Texas Section Second Year Director-at-Large Kate Osborn, EIT, A.M.ASCE, has been working on little to no rest all week.
The ASCE Southeast Texas Branch President-Elect and project engineer for Schaumburg & Polk Inc. has long been committed to helping her hometown of China, TX. She’s a city councilwoman there and a founding member of the China Community Action Group.
So when Hurricane Harvey rains arrived there Monday, she sprung into action. She’s kept citizens informed, while also volunteering in a makeshift emergency shelter, coordinating donations, feeding evacuees, assisting those in need, and sharing their stories through social media to garner invaluable support.
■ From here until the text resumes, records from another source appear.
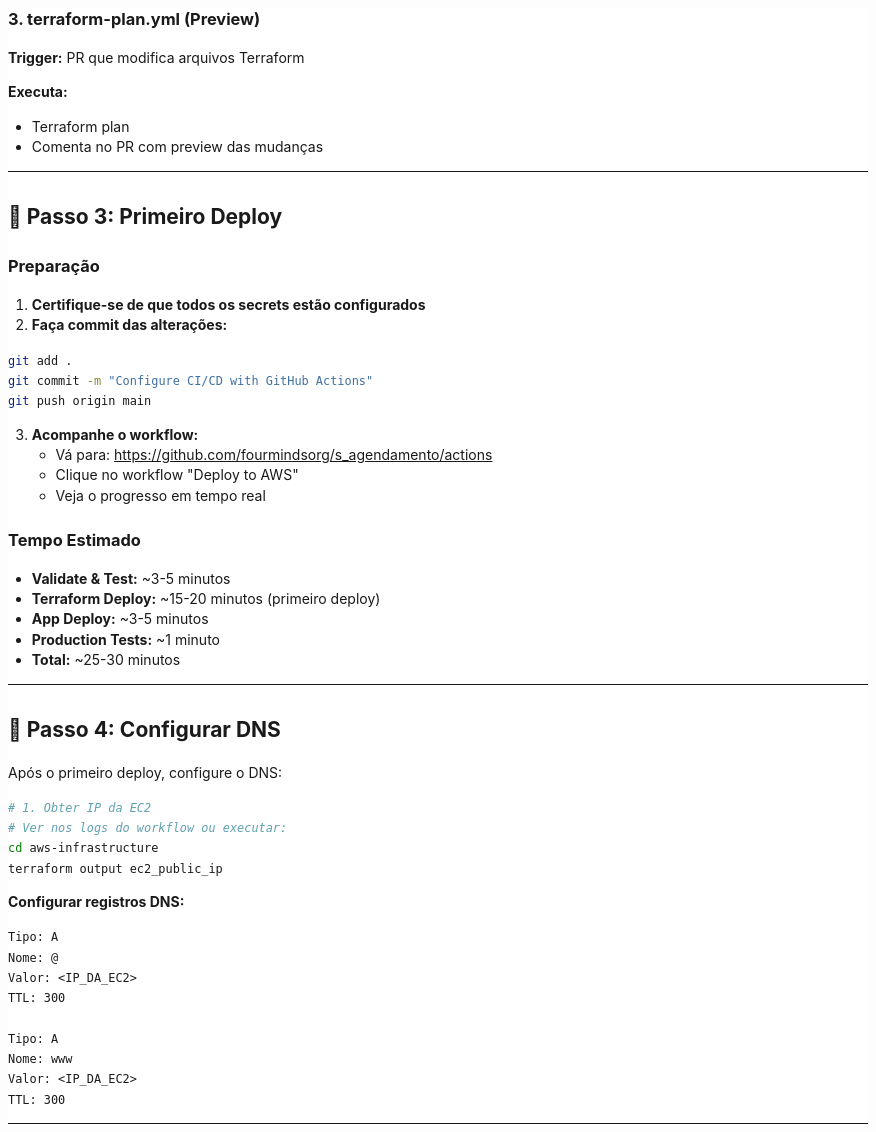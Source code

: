 ### 3. terraform-plan.yml (Preview)

**Trigger:** PR que modifica arquivos Terraform

**Executa:**
- Terraform plan
- Comenta no PR com preview das mudanças

---

## 🚀 Passo 3: Primeiro Deploy

### Preparação

1. **Certifique-se de que todos os secrets estão configurados**
2. **Faça commit das alterações:**

```bash
git add .
git commit -m "Configure CI/CD with GitHub Actions"
git push origin main
```

3. **Acompanhe o workflow:**
   - Vá para: https://github.com/fourmindsorg/s_agendamento/actions
   - Clique no workflow "Deploy to AWS"
   - Veja o progresso em tempo real

### Tempo Estimado

- **Validate & Test:** ~3-5 minutos
- **Terraform Deploy:** ~15-20 minutos (primeiro deploy)
- **App Deploy:** ~3-5 minutos
- **Production Tests:** ~1 minuto
- **Total:** ~25-30 minutos

---

## 🔧 Passo 4: Configurar DNS

Após o primeiro deploy, configure o DNS:

```bash
# 1. Obter IP da EC2
# Ver nos logs do workflow ou executar:
cd aws-infrastructure
terraform output ec2_public_ip
```

**Configurar registros DNS:**
```
Tipo: A
Nome: @
Valor: <IP_DA_EC2>
TTL: 300

Tipo: A
Nome: www
Valor: <IP_DA_EC2>
TTL: 300
```

---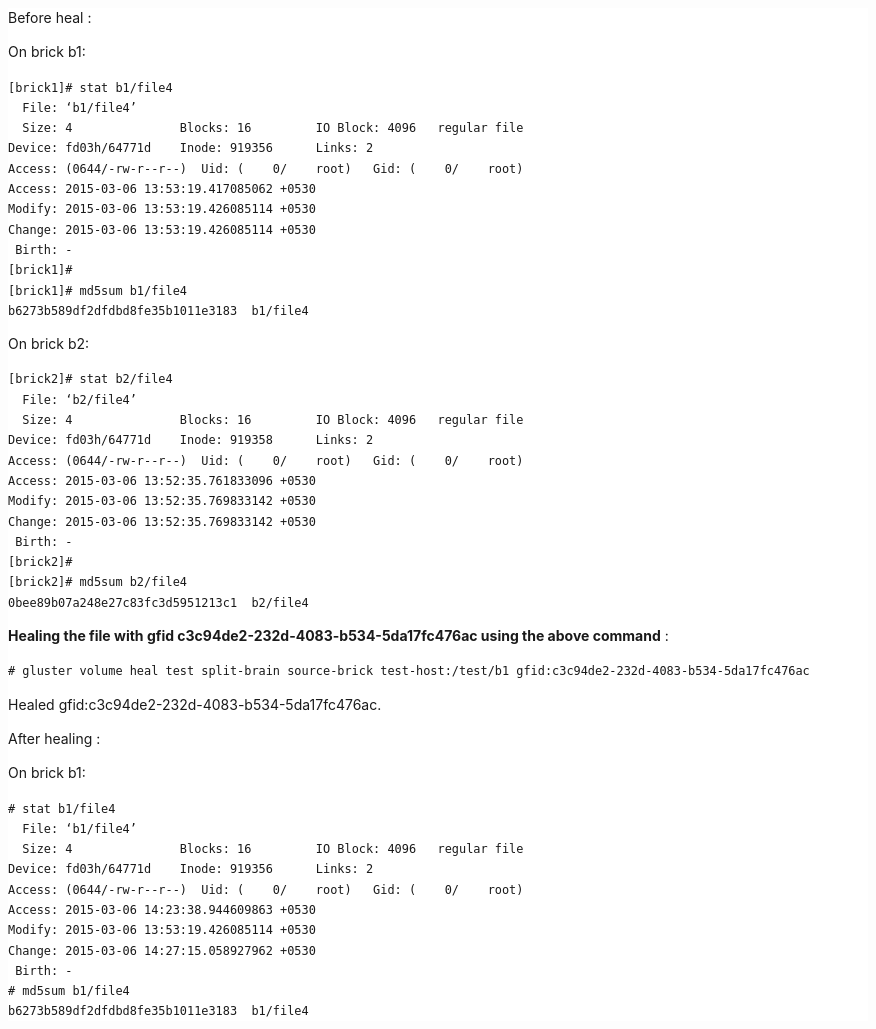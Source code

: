 Before heal :

On brick b1:

```console
[brick1]# stat b1/file4
  File: ‘b1/file4’
  Size: 4               Blocks: 16         IO Block: 4096   regular file
Device: fd03h/64771d    Inode: 919356      Links: 2
Access: (0644/-rw-r--r--)  Uid: (    0/    root)   Gid: (    0/    root)
Access: 2015-03-06 13:53:19.417085062 +0530
Modify: 2015-03-06 13:53:19.426085114 +0530
Change: 2015-03-06 13:53:19.426085114 +0530
 Birth: -
[brick1]#
[brick1]# md5sum b1/file4
b6273b589df2dfdbd8fe35b1011e3183  b1/file4
```

On brick b2:

```console
[brick2]# stat b2/file4
  File: ‘b2/file4’
  Size: 4               Blocks: 16         IO Block: 4096   regular file
Device: fd03h/64771d    Inode: 919358      Links: 2
Access: (0644/-rw-r--r--)  Uid: (    0/    root)   Gid: (    0/    root)
Access: 2015-03-06 13:52:35.761833096 +0530
Modify: 2015-03-06 13:52:35.769833142 +0530
Change: 2015-03-06 13:52:35.769833142 +0530
 Birth: -
[brick2]#
[brick2]# md5sum b2/file4
0bee89b07a248e27c83fc3d5951213c1  b2/file4
```

**Healing the file with gfid c3c94de2-232d-4083-b534-5da17fc476ac using the above command** :

```console
# gluster volume heal test split-brain source-brick test-host:/test/b1 gfid:c3c94de2-232d-4083-b534-5da17fc476ac
```

Healed gfid:c3c94de2-232d-4083-b534-5da17fc476ac.

After healing :

On brick b1:

```console
# stat b1/file4
  File: ‘b1/file4’
  Size: 4               Blocks: 16         IO Block: 4096   regular file
Device: fd03h/64771d    Inode: 919356      Links: 2
Access: (0644/-rw-r--r--)  Uid: (    0/    root)   Gid: (    0/    root)
Access: 2015-03-06 14:23:38.944609863 +0530
Modify: 2015-03-06 13:53:19.426085114 +0530
Change: 2015-03-06 14:27:15.058927962 +0530
 Birth: -
# md5sum b1/file4
b6273b589df2dfdbd8fe35b1011e3183  b1/file4
```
“My community is in bad shape,” she wrote. “About half of our school district is flooded out of their homes. City Hall became a makeshift emergency shelter today. We had no supplies, so the community donated everything people needed. Towels, blankets, clothes, pillows, food – we made a huge pot of gumbo at the daycare (in the City Hall building).
“Several of the ingredients were donated by one of the refugee families. They’ve lost nearly everything, but they gave what they had. The woman who cooked the gumbo has multiple leaks in her roof, and her front stairs collapsed when she ran home to empty buckets. She fell and scraped herself up, but came back anyway to make sure everyone was fed. Our constables were declared nonessential personnel, ineligible for overtime – they showed up anyway.
“The last dropoff before I left at six was a woman. She called this morning at 10 for rescue. She sat in her flooded house all day until someone could get to her, then climbed into a boat to ride miles in the high winds and driving cold rain. She got there, signed in, sat down, stood back up, and started bawling. I gave her a hug and her skin was like ice. She was crying because she was so happy to be safe, but she’s still very worried about her neighbors who declined to leave. She got a bowl of hot gumbo and politely interrupted conversation to pray before she ate.
“I’m blessed to be a part of this community. I’ve lived many places and finally found one to call home. We’re hurting right now though. So many have lost everything and most don’t have flood insurance because we aren’t in the flood plain.
“It’s going to keep getting worse here too. … Our local bayous don’t usually peak until a few days after the rain stops. That’s when upstream basins start to empty.
“My house is mostly dry, and my family and I are doing well physically. I’ve been through flooding and lost everything twice, and now I’m seeing my friends and neighbors going through this. My emotions are kind of a wreck right now, but this is what life is made of.”